-- Your objective --
Search the listing for "pairs" and copy every line where it appears.

-- Source data --
-=-=-=-=-

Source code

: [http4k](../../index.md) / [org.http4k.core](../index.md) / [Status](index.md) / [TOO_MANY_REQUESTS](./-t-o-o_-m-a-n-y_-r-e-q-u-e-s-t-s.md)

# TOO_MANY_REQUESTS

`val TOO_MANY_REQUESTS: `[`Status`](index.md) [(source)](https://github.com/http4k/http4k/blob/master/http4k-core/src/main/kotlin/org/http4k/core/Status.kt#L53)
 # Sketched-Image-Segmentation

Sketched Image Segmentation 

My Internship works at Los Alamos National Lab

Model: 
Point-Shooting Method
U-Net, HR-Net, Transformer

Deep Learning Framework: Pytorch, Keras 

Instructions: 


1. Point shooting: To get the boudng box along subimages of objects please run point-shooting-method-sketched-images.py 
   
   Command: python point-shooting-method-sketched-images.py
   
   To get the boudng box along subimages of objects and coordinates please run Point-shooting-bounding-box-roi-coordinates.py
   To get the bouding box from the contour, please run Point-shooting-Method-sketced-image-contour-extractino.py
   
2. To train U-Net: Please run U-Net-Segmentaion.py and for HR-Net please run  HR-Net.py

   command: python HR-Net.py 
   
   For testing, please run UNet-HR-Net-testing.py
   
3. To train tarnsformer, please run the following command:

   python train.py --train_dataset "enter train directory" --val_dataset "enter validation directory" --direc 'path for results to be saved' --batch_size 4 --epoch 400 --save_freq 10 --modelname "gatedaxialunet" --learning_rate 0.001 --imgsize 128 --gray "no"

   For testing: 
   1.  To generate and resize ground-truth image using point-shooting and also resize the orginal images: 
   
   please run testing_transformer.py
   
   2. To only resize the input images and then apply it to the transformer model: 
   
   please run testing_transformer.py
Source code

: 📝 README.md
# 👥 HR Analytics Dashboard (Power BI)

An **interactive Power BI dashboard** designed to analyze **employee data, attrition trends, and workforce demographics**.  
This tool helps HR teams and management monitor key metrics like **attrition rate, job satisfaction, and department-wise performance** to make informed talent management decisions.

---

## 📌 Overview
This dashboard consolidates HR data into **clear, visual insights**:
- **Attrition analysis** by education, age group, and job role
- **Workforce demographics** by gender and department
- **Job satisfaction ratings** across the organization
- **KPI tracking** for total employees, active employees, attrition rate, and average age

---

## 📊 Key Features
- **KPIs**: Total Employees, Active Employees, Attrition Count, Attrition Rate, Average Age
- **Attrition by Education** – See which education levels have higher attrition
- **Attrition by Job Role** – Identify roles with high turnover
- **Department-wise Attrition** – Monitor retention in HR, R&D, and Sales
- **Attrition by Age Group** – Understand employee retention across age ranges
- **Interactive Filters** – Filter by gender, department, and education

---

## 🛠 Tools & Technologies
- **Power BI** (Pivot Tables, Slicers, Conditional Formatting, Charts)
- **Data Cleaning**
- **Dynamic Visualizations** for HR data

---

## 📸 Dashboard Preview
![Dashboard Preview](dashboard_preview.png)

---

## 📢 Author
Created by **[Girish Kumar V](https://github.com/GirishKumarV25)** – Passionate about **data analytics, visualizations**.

-=-=-=-=-

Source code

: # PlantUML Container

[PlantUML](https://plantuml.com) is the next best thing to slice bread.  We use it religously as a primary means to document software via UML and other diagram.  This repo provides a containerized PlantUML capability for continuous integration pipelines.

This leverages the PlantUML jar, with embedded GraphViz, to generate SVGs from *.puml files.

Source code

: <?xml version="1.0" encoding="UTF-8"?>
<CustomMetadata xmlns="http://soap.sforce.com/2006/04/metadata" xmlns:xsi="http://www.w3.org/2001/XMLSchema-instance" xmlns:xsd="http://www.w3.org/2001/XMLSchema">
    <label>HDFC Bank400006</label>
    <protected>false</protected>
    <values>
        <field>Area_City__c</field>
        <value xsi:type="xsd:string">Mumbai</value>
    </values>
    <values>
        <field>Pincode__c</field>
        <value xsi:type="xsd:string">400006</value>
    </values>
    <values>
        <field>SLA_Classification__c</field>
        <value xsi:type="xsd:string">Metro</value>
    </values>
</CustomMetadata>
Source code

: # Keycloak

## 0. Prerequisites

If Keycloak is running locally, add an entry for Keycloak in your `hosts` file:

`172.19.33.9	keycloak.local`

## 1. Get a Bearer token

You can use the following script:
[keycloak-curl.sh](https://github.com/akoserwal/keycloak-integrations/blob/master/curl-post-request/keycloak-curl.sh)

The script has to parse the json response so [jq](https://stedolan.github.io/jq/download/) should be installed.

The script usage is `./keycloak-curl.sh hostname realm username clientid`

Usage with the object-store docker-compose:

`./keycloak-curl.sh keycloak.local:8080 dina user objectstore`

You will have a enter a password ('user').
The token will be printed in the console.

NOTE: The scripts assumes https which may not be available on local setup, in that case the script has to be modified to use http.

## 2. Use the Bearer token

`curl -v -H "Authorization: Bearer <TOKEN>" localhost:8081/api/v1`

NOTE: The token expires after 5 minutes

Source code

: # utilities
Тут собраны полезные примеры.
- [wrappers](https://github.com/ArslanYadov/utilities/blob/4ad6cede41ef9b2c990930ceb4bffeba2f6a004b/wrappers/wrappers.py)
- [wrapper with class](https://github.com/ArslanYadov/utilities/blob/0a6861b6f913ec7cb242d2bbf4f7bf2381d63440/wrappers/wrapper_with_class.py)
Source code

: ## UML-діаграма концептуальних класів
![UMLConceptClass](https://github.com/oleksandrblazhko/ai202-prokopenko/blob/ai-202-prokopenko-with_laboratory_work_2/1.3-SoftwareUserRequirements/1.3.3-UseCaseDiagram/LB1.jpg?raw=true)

-=-=-=-=-

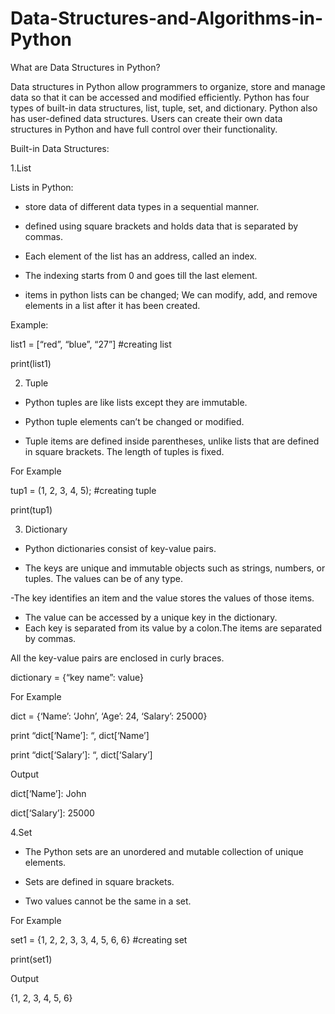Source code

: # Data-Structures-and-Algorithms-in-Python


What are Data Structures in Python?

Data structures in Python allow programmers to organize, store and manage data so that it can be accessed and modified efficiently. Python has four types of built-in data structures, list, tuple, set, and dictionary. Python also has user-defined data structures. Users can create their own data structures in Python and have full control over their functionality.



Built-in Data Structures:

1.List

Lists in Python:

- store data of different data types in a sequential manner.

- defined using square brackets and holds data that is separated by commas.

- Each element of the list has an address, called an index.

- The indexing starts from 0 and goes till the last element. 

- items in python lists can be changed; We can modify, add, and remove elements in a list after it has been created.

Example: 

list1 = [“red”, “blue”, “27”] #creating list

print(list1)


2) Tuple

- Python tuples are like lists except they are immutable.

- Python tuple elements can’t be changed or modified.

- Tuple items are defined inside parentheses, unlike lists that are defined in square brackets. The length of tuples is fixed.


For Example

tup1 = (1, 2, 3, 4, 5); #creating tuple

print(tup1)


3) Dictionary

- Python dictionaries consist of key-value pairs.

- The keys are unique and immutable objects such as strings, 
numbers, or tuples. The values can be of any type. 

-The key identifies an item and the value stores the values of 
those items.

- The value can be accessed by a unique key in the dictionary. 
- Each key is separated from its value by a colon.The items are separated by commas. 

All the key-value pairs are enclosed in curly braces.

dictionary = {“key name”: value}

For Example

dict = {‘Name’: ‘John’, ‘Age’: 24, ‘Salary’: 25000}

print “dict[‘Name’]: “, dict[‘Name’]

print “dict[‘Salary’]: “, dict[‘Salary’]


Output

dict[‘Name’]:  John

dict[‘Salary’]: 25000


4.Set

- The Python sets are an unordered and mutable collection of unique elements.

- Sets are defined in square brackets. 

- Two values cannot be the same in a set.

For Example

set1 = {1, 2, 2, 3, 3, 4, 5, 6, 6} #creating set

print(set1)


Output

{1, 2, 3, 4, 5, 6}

-=-=-=-=-

-- Output --
- Python dictionaries consist of key-value pairs.
All the key-value pairs are enclosed in curly braces.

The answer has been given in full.